Currency exchange rates have had an unfavorable impact on both of our businesses in 2006, reducing pre-tax segment profit by approximately $9 in the first half of 2006. At current exchange rates, we estimate currency will be unfavorable to pre-tax profit by $5 to $7 for the second half of the year compared to the same period last year.

Segment Results
The Company’s operations are managed via three major segments - North America Battery (U.S. and Canada battery and lighting products), International Battery (rest of world battery and lighting products) and Razors and Blades (global razors, blades and related products). The Company reports segment results reflecting all profit derived from each outside customer sale in the region in which the customer is located. Research and development costs for the battery segments are combined and included in the Total Battery segment results. Research and development costs for Razors and Blades are included in that segment’s results. Segment performance is evaluated based on segment operating profit exclusive of general corporate expenses, share-based compensation, costs associated with most business realignment activities and amortization of intangible assets. Financial items, such as interest income and expense, are managed on a global basis at the corporate level.

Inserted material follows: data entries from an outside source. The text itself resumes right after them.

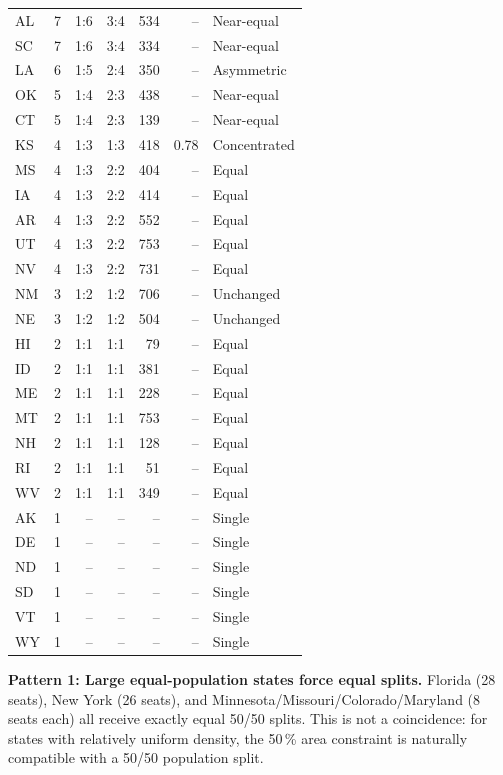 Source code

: \begin{table}[h]
\begin{tabular}{llrrrrl}
AL  &  7 & 1:6  & 3:4   & 534 & -- & Near-equal \\
SC  &  7 & 1:6  & 3:4   & 334 & -- & Near-equal \\
LA  &  6 & 1:5  & 2:4   & 350 & -- & Asymmetric \\
OK  &  5 & 1:4  & 2:3   & 438 & -- & Near-equal \\
CT  &  5 & 1:4  & 2:3   & 139 & -- & Near-equal \\
KS  &  4 & 1:3  & 1:3   & 418 & 0.78 & Concentrated \\
MS  &  4 & 1:3  & 2:2   & 404 & -- & Equal \\
IA  &  4 & 1:3  & 2:2   & 414 & -- & Equal \\
AR  &  4 & 1:3  & 2:2   & 552 & -- & Equal \\
UT  &  4 & 1:3  & 2:2   & 753 & -- & Equal \\
NV  &  4 & 1:3  & 2:2   & 731 & -- & Equal \\
NM  &  3 & 1:2  & 1:2   & 706 & -- & Unchanged \\
NE  &  3 & 1:2  & 1:2   & 504 & -- & Unchanged \\
HI  &  2 & 1:1  & 1:1   & 79  & -- & Equal \\
ID  &  2 & 1:1  & 1:1   & 381 & -- & Equal \\
ME  &  2 & 1:1  & 1:1   & 228 & -- & Equal \\
MT  &  2 & 1:1  & 1:1   & 753 & -- & Equal \\
NH  &  2 & 1:1  & 1:1   & 128 & -- & Equal \\
RI  &  2 & 1:1  & 1:1   & 51  & -- & Equal \\
WV  &  2 & 1:1  & 1:1   & 349 & -- & Equal \\
AK  &  1 & --   & --    & --  & -- & Single \\
DE  &  1 & --   & --    & --  & -- & Single \\
ND  &  1 & --   & --    & --  & -- & Single \\
SD  &  1 & --   & --    & --  & -- & Single \\
VT  &  1 & --   & --    & --  & -- & Single \\
WY  &  1 & --   & --    & --  & -- & Single \\
\bottomrule
\end{tabular}
\end{table}

\noindent\textbf{Pattern 1: Large equal-population states force equal splits.}
Florida (28 seats), New York (26 seats), and Minnesota/Missouri/Colorado/Maryland
(8 seats each) all receive exactly equal 50/50 splits.
This is not a coincidence: for states with relatively uniform density, the
50\,\% area constraint is naturally compatible with a 50/50 population split.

Following the acquisition of Schick-Wilkinson Sword (SWS) in 2003, the Company has adopted an operating model that includes a combination of stand-alone and combined business functions between the battery and razor and blades businesses, varying by country and region of the world. Shared functions include product warehousing and distribution, various transaction processing functions, legal and environmental activities, and in some countries, combined sales forces and management. Beginning in fiscal 2006, the Company applied a fully allocated cost basis, in which shared business functions are allocated between the businesses. Fiscal 2005 was adjusted to this same basis and a reconciliation for this fiscal year, including the aforementioned SFAS 123R adjustment, is presented in Note 4 to the Condensed Financial Statements.

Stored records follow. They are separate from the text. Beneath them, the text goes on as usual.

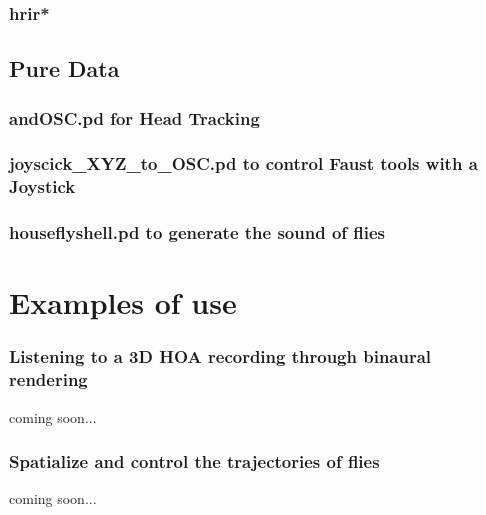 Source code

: \documentclass[10pt,a4paper]{article}
\begin{document}
\subsubsection{hrir*}


\subsection{Pure Data}
\subsubsection{andOSC.pd for Head Tracking}
\label{sec:andOSC}
\subsubsection{joyscick\_XYZ\_to\_OSC.pd to control Faust tools with a Joystick}
\subsubsection{houseflyshell.pd to generate the sound of flies}

\section{Examples of use}
\subsubsection{Listening to a 3D HOA recording through binaural rendering}
coming soon...
\subsubsection{Spatialize and control the trajectories of flies}
coming soon...


\end{document}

This structure is the basis for Energizer’s reportable operating segment information, as included in the tables in Note 2 to the Condensed Financial Statements for the quarters and six months ended March 31, 2006 and 2005.

North America Battery

   
Quarter ended March 31,
 
Six months ended March 31,
 
     
2006
   
2005
   
2006
   
2005
 
                           
Net sales
 
$
218.9
 
$
213.5
 
$
614.7
 
$
599.9
 
Segment profit
 
$
51.4
 
$
49.0
 
$
166.3
 
$
166.8
 
 

Net sales for the current quarter increased $5.4, or 3% as higher volume and pricing were partially offset by unfavorable product mix. For the quarter, lithium and rechargeable products volume grew in excess of 30%. Energizer Max unit sales decreased 1% for the quarter, reflecting retail inventory reductions slightly in excess of the 7% growth in consumer take away at retail. Pricing for the quarter was favorable, reflecting recent price increases across all Energizer Max package sizes. However, this was partially offset by unfavorable product mix in the quarter due to a continuing shift of sales to larger package sizes, which sell at lower per unit prices. For the six months, sales increased $14.8, or 2%, primarily due to higher volumes, partially offset by the previously discussed unfavorable product mix.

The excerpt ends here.